相続税がいくらかかるかというと、下記のSTEPで求めます。

STEP①:課税総額を計算
すべての相続資産から、借金などのマイナス財産を差し引いて、
課税総額(A)を求めます。
(すべての相続資産とは、預金・不動産・有価証券・骨董品・自動車・宝石・貴金属などが含まれます。)

STEP②:課税遺産総額を計算
課税総額(A)から基礎控除を引いて、課税遺産総額(B)を求めます。
(基礎控除額=3,000万円+[600万円×法定相続人の数])

STEP③:取得金額を計算
課税遺産総額(B)を法定相続分で取得金額(C)を求めます。

STEP④:相続税額を計算
取得金額(C)に応じた税率(a)を掛けて、控除額(b)を引いて、
相続税額(D)を求めます。

STEP⑤:各人の納税額を計算
実際の相続割合により各人の相続税額(E)を求めます。

◆相続税の税率と控除

※詳しくは国税庁HPをご覧ください。 https://www.nta.go.jp/taxes/shiraberu/taxanswer/sozoku/4155.htm

【例題】
・法定相続人は、妻・長女・長男の3人
・現金・預金・株式     5,000万円
・土地(特例適用後)    1,500万円
・建物           1,500万円
・借入金          △500万円

STEP①
(A)課税総額 =  7,500万円
【5,000万円+1,500万円+1500万円-500万円】

STEP②
(B)課税遺産総額= 2,700万円
【7,500万円(A)- [3,000万円+600万円×3](基礎控除)】

STEP③
(C)取得金額〈妻〉 = 1,350万円
【 2,700万円(B) × 1/2 】

(C)取得金額〈長女〉= 675万円
【 2,700万円(B) × 1/2 × 1/2 】

(C)取得金額〈長女〉= 675万円
【 2,700万円(B) × 1/2 × 1/2 】

STEP④
相続税額の総額  = 287.5万円
(D)相続税額〈妻〉 = 152.5万円
【1,350万円 × 15%(税率) - 50万円(控除額)】

(D)相続税額〈長女〉= 67.5万円
【675万円 × 10% 】

(D)相続税額〈長男〉= 67.5万円
【675万円 × 10% 】

STEP⑤
実際の相続割合が妻50%、長女20%、長男30%だった場合。
相続税の総額は 287.5万円と変わりませんが、各人の負担する相続税額が変わります。

(E)各人の相続税額〈妻〉 =  0円
287.5 万円 × 50% = 143.75万円 - 143.75万円(配偶者控除)
特別控除:配偶者の税額軽減:法定相続分か1億6,000万円のいずれか多い金額までなら非課税 (適用条件あり)

(E)各人の相続税額〈長女〉
287.5 万円 × 20% = 57.5万円

(E)各人の相続税額〈長男〉
287.5 万円 × 30% = 86.25万円


◆相続税の基礎控除とは
相続税の基礎控除とは、相続財産の額から一定額を引くことで相続税を減額できる非課税枠です。
相続税の基礎控除額は、法定相続人の数によって変わり、
計算式は以下のとおりです。

基礎控除額=3,000万円+(600万円×法定相続人の数)

例:法定相続人が妻と子供2人の場合の基礎控除額
3,000万+600万×3人=4,800万円

◆法定相続人とは
法定相続人とは、民法に基づく相続人を意味し、配偶者や子供、父母、兄弟姉妹などが該当します。

◆基礎控除以外の特別控除
①贈与税額控除
②配偶者の税額減税
③未成年者控除
④障害者控除
⑤相次相続控除
⑥外国税額控除
⑦小規模宅地等の特例

相続税は、すべての財産にかかるものなので、相続予定の不動産だけでは、相続税がいくらなのかを求めることができません。

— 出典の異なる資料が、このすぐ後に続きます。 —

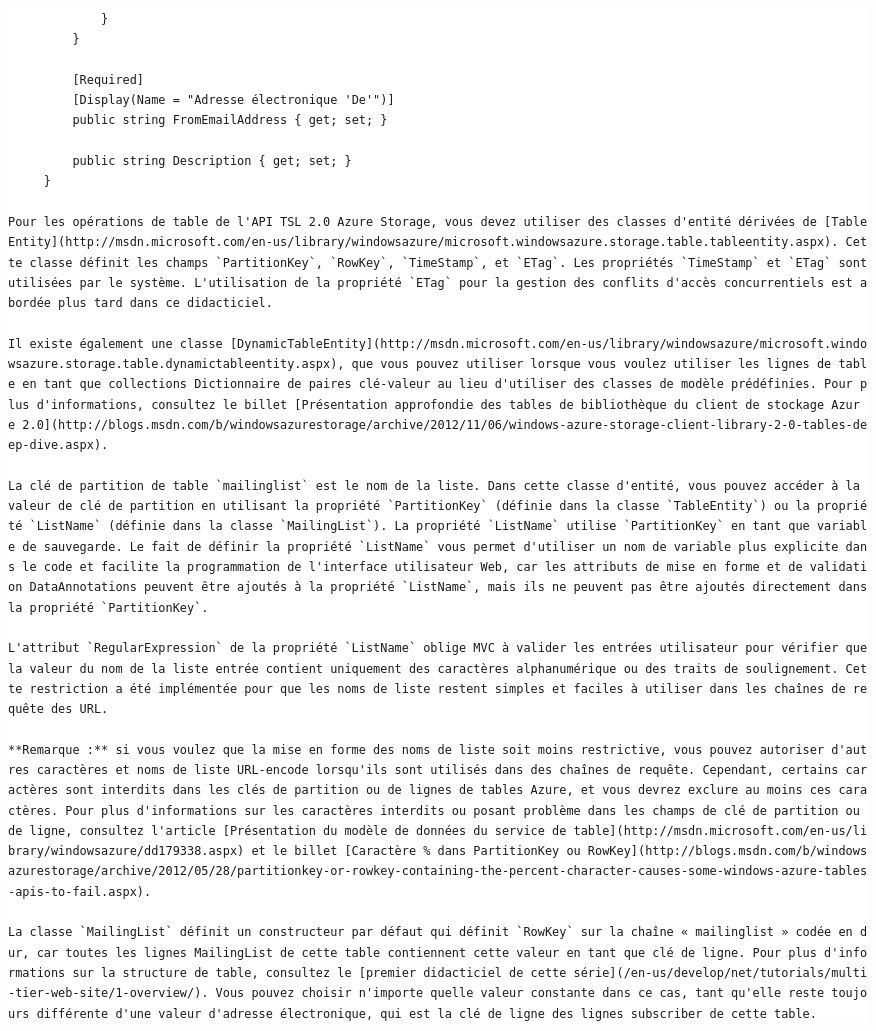                  }
             }

             [Required]
             [Display(Name = "Adresse électronique 'De'")]
             public string FromEmailAddress { get; set; }

             public string Description { get; set; }
         }

    Pour les opérations de table de l'API TSL 2.0 Azure Storage, vous devez utiliser des classes d'entité dérivées de [TableEntity](http://msdn.microsoft.com/en-us/library/windowsazure/microsoft.windowsazure.storage.table.tableentity.aspx). Cette classe définit les champs `PartitionKey`, `RowKey`, `TimeStamp`, et `ETag`. Les propriétés `TimeStamp` et `ETag` sont utilisées par le système. L'utilisation de la propriété `ETag` pour la gestion des conflits d'accès concurrentiels est abordée plus tard dans ce didacticiel.

    Il existe également une classe [DynamicTableEntity](http://msdn.microsoft.com/en-us/library/windowsazure/microsoft.windowsazure.storage.table.dynamictableentity.aspx), que vous pouvez utiliser lorsque vous voulez utiliser les lignes de table en tant que collections Dictionnaire de paires clé-valeur au lieu d'utiliser des classes de modèle prédéfinies. Pour plus d'informations, consultez le billet [Présentation approfondie des tables de bibliothèque du client de stockage Azure 2.0](http://blogs.msdn.com/b/windowsazurestorage/archive/2012/11/06/windows-azure-storage-client-library-2-0-tables-deep-dive.aspx).

    La clé de partition de table `mailinglist` est le nom de la liste. Dans cette classe d'entité, vous pouvez accéder à la valeur de clé de partition en utilisant la propriété `PartitionKey` (définie dans la classe `TableEntity`) ou la propriété `ListName` (définie dans la classe `MailingList`). La propriété `ListName` utilise `PartitionKey` en tant que variable de sauvegarde. Le fait de définir la propriété `ListName` vous permet d'utiliser un nom de variable plus explicite dans le code et facilite la programmation de l'interface utilisateur Web, car les attributs de mise en forme et de validation DataAnnotations peuvent être ajoutés à la propriété `ListName`, mais ils ne peuvent pas être ajoutés directement dans la propriété `PartitionKey`.

    L'attribut `RegularExpression` de la propriété `ListName` oblige MVC à valider les entrées utilisateur pour vérifier que la valeur du nom de la liste entrée contient uniquement des caractères alphanumérique ou des traits de soulignement. Cette restriction a été implémentée pour que les noms de liste restent simples et faciles à utiliser dans les chaînes de requête des URL.

    **Remarque :** si vous voulez que la mise en forme des noms de liste soit moins restrictive, vous pouvez autoriser d'autres caractères et noms de liste URL-encode lorsqu'ils sont utilisés dans des chaînes de requête. Cependant, certains caractères sont interdits dans les clés de partition ou de lignes de tables Azure, et vous devrez exclure au moins ces caractères. Pour plus d'informations sur les caractères interdits ou posant problème dans les champs de clé de partition ou de ligne, consultez l'article [Présentation du modèle de données du service de table](http://msdn.microsoft.com/en-us/library/windowsazure/dd179338.aspx) et le billet [Caractère % dans PartitionKey ou RowKey](http://blogs.msdn.com/b/windowsazurestorage/archive/2012/05/28/partitionkey-or-rowkey-containing-the-percent-character-causes-some-windows-azure-tables-apis-to-fail.aspx).

    La classe `MailingList` définit un constructeur par défaut qui définit `RowKey` sur la chaîne « mailinglist » codée en dur, car toutes les lignes MailingList de cette table contiennent cette valeur en tant que clé de ligne. Pour plus d'informations sur la structure de table, consultez le [premier didacticiel de cette série](/en-us/develop/net/tutorials/multi-tier-web-site/1-overview/). Vous pouvez choisir n'importe quelle valeur constante dans ce cas, tant qu'elle reste toujours différente d'une valeur d'adresse électronique, qui est la clé de ligne des lignes subscriber de cette table.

相続税は、ある程度大きな金額に課される税金で、基礎控除や特別控除などがあるので、相続する財産が基礎控除よりも少ない場合は、相続税はかかりません。


財産を相続する場合、まずは「3,000万円+(600万円×法定相続人の数)」という相続税の基礎控除の算式を覚えて、
「遺産の総額が基礎控除額を超えると相続税の申告が必要になる」ということだけでも覚えておくと良いと思います。